** EXERCISE BRIEF **
Looking at the listing beneath, work out how many lines hold "University" and report only that figure.
SUPPLIED RECORDS: Begin
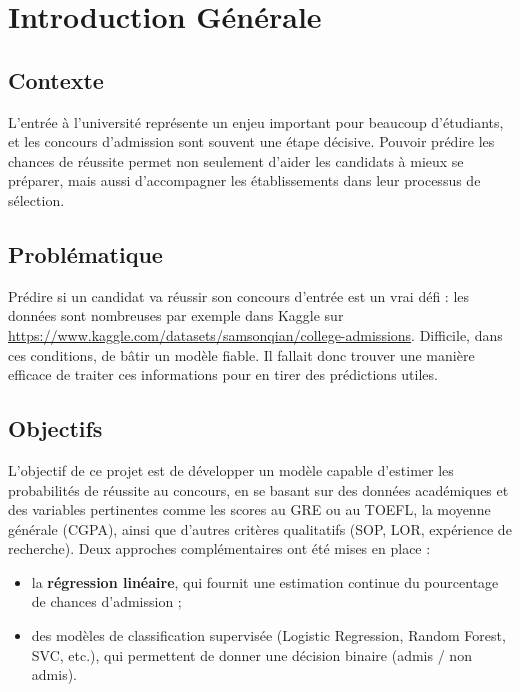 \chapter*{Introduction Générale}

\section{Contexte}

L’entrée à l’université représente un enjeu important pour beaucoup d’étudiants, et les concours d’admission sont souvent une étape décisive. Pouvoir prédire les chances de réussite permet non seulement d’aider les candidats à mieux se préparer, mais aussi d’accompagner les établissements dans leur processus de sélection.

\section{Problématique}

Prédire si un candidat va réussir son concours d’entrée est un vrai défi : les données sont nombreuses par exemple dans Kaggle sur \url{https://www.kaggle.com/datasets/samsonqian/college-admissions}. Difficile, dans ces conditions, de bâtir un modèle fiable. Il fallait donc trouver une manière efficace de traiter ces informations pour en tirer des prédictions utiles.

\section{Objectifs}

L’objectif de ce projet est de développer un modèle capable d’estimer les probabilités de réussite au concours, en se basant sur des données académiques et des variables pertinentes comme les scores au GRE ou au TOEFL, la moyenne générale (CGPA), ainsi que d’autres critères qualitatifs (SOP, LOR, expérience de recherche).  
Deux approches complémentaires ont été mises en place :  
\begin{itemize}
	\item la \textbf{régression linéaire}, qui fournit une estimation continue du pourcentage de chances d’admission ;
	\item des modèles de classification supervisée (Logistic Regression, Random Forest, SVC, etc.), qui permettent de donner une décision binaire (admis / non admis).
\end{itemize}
SUPPLIED RECORDS: End
SUPPLIED RECORDS: Begin
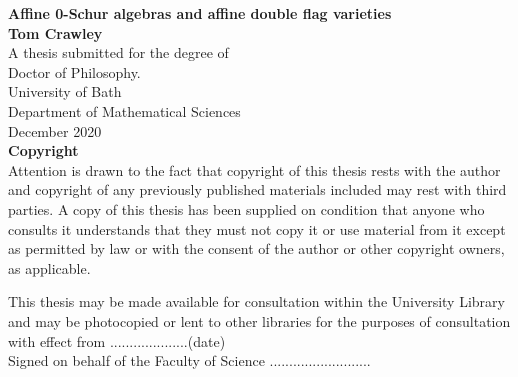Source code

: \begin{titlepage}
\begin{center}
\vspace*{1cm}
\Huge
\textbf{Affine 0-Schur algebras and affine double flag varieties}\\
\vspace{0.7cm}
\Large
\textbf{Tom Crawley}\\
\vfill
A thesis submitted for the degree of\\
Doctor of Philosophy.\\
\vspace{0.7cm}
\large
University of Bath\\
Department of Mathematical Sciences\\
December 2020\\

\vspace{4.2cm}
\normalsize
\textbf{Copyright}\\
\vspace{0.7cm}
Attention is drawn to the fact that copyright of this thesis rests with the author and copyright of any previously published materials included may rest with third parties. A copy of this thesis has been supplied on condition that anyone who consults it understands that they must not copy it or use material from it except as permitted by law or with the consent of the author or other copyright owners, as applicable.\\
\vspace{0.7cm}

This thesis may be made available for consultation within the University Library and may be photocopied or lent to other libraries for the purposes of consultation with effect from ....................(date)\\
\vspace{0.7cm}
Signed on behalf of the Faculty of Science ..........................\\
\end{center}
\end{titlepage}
SUPPLIED RECORDS: End
** EXERCISE SOLUTION **
2